A dynamic filtering clause does not use indexes.

data B(index=(I) compress=no)   S(compress=no); 
  do I= 1 to 2e6;
   do J=1 to 20; 
     output B; 
   end;
   if I in(333333,999999) then output S;
 end;
run;

 proc sql;     * 0.3 seconds ;
   select B.* from S left join B on B.I=S.I; quit;
         
 proc sql;     * 8.6 seconds ;
   select B.* from B where I in (select I from S); quit;

 proc sql;     * 0.3 seconds ;
   select distinct I into :values separated by ',' from S; 
   select B.* from B where I in (&values); quit;

High-Performance SAS Coding - Third Edition

ChrisNZ · Posted 05-01-2019 05:24 PM

I second @Reeza 's recommendation. For such a low percentage of the table being retrieved, an index is the way to go.

High-Performance SAS Coding - Third Edition

AMSAS · Posted 05-02-2019 12:02 PM

There is an alternative approach, using a custom format & then PUTC function. Here's a simple example:

data large ;
	do obs=1 to 1000 ;
		match=substr("ABC",int(ranuni(0)*3)+1,1) ;
		output ;
	end ;
run ;

data small ;
	fmtname="$myFmt" ;
	do start="A", "B","C" ;
		label=repeat(start,3) ;
		output ;
	end ;
run ;
	
proc format cntlin=small ;
run ;

data join ;
	set large ;
	matchvalue=putc(match,"$myFmt.") ;
run ;

ChrisNZ · Posted 05-02-2019 06:46 PM

Recreating a large table for just a few hundreds records modified is not the most efficient.

Updating using an index is probably the best way.

High-Performance SAS Coding - Third Edition

ScottBass · Posted 05-03-2019 12:33 AM

Here's some example code.

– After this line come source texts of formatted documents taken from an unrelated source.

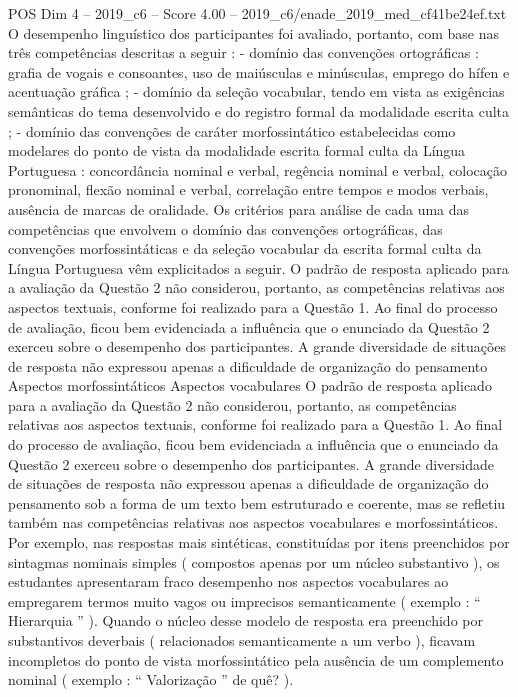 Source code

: \begin{textsample}{POS Dim 4 – 2019\_c6 – Score 4.00 – 2019\_c6/enade\_2019\_med\_cf41be24ef.txt}
O desempenho linguístico dos participantes foi avaliado, portanto, com base nas três competências descritas a seguir : - domínio das convenções ortográficas : grafia de vogais e consoantes, uso de maiúsculas e minúsculas, emprego do hífen e acentuação gráfica ; - domínio da seleção vocabular, tendo em vista as exigências semânticas do tema desenvolvido e do registro formal da modalidade escrita culta ; - domínio das convenções de caráter morfossintático estabelecidas como modelares do ponto de vista da modalidade escrita formal culta da Língua Portuguesa : concordância nominal e verbal, regência nominal e verbal, colocação pronominal, flexão nominal e verbal, correlação entre tempos e modos verbais, ausência de marcas de oralidade.
Os critérios para análise de cada uma das competências que envolvem o domínio das convenções ortográficas, das convenções morfossintáticas e da seleção vocabular da escrita formal culta da Língua Portuguesa vêm explicitados a seguir.
O padrão de resposta aplicado para a avaliação da Questão 2 não considerou, portanto, as competências relativas aos aspectos textuais, conforme foi realizado para a Questão 1.
Ao final do processo de avaliação, ficou bem evidenciada a influência que o enunciado da Questão 2 exerceu sobre o desempenho dos participantes.
A grande diversidade de situações de resposta não expressou apenas a dificuldade de organização do pensamento Aspectos morfossintáticos Aspectos vocabulares O padrão de resposta aplicado para a avaliação da Questão 2 não considerou, portanto, as competências relativas aos aspectos textuais, conforme foi realizado para a Questão 1.
Ao final do processo de avaliação, ficou bem evidenciada a influência que o enunciado da Questão 2 exerceu sobre o desempenho dos participantes.
A grande diversidade de situações de resposta não expressou apenas a dificuldade de organização do pensamento sob a forma de um texto bem estruturado e coerente, mas se refletiu também nas competências relativas aos aspectos vocabulares e morfossintáticos.
Por exemplo, nas respostas mais sintéticas, constituídas por itens preenchidos por sintagmas nominais simples ( compostos apenas por um núcleo substantivo ), os estudantes apresentaram fraco desempenho nos aspectos vocabulares ao empregarem termos muito vagos ou imprecisos semanticamente ( exemplo : “ Hierarquia ” ).
Quando o núcleo desse modelo de resposta era preenchido por substantivos deverbais ( relacionados semanticamente a um verbo ), ficavam incompletos do ponto de vista morfossintático pela ausência de um complemento nominal ( exemplo : “ Valorização ” de quê? ).

\end{textsample}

See the examples in the doc for the SET statement.

data small;
   do x=1 to 1E4;
      key=int(ranuni(0)*1E4);
      output;
   end;
   drop x;
run;

data large (index=(key));
   do x=1 to 1E8;
      key=int(ranuni(0)*1E8);
      * other columns go here ;
      foo=x;
      output;
   end;
   drop x;
run;

* first match only (one-to-one matching);
data want1;
   if 0 then set large;
   call missing(foo);  * implied retain on data set variables ;
   set small;
   set large key=key;
   _error_=0;           * SAS treats non-matches as an error ;
   * if _iorc_=0;       * to keep matches only ;
run;

* multiple matches (one-to-many matching) ;
data want2;
   if 0 then set large;
   call missing(foo);  * implied retain on data set variables ;
   set small;
   do until (_iorc_ ne 0);
      set large key=key;
      if _iorc_=0 then output;
   end;
   _error_=0;           * SAS treats non-matches as an error ;
run;

Please post your question as a self-contained data step in the form of "have" (source) and "want" (desired results).
I won't contribute to your post if I can't cut-and-paste your syntactically correct code into SAS.

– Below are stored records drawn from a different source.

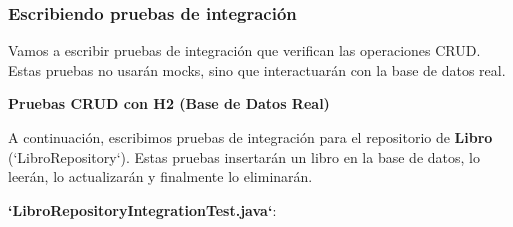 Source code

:\documentclass[11pt]{article}
\begin{document}
\subsubsection{Escribiendo pruebas de integración}
\label{sec:orgc5b8d07}
Vamos a escribir pruebas de integración que verifican las operaciones CRUD. Estas pruebas no usarán mocks, sino que interactuarán con la base de datos real.

\textbf{\textbf{Pruebas CRUD con H2 (Base de Datos Real)}}

A continuación, escribimos pruebas de integración para el repositorio de \textbf{\textbf{Libro}} (`LibroRepository`). Estas pruebas insertarán un libro en la base de datos, lo leerán, lo actualizarán y finalmente lo eliminarán.

\textbf{\textbf{`LibroRepositoryIntegrationTest.java`}}:
\end{document}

ChuckC · Posted 05-09-2019 11:10 AM

Good morning all,
Wanted to take a quick minute and post a word of thanks for all of the EXCELLENT ideas and insights shared.

In the end, what I found was that moving from the use of Index to COMPRESS and adding a select Distinct, in my case, provided the best result (see snip below).

This change miaculously reduced the cycle time from 40+ minutes to less than 4 minutes!

HOWEVER, when the full production jobs runs, which runs this code over a series of datasets, it gets much longer. In production it runs 16-20 mins per cycle. So still a huge improvement from the original, but leaves me believing I have a memory issue to address next.

Thanks again all. Until next time 🙂

Chuck

* ------------------------ ;
* one to MANY matches ;
* ------------------------ ;

/* * ORIGINAL WAY - match to VIN_VEH_OPTNS file to get OPTN_CD ;
proc sql ;
create table TEST_Selectto2017 as
select * from
sdresp.grabvin_o2017 as G left join sdCumV.VIN_VEH_OPTNS_o2017 as S on G.VIN = S.GMC_VEH_IDENT_NBR ;
quit ;
*/
/* * BY WAY OF SELECT DISTINCT ;
proc sql ;
create table sdresp.TEST_Selecto2017 as
select * from sdCumV.VIN_VEH_OPTNS_o2017
where GMC_VEH_IDENT_NBR in (select distinct VIN from sdresp.grabvin_o2017) ;
quit ;
*/

LinusH · Posted 05-10-2019 05:28 AM

Set the FULLSTIMER option to monitor resource consumption.

MSGLEVEL=I will give information about sorting and index usage.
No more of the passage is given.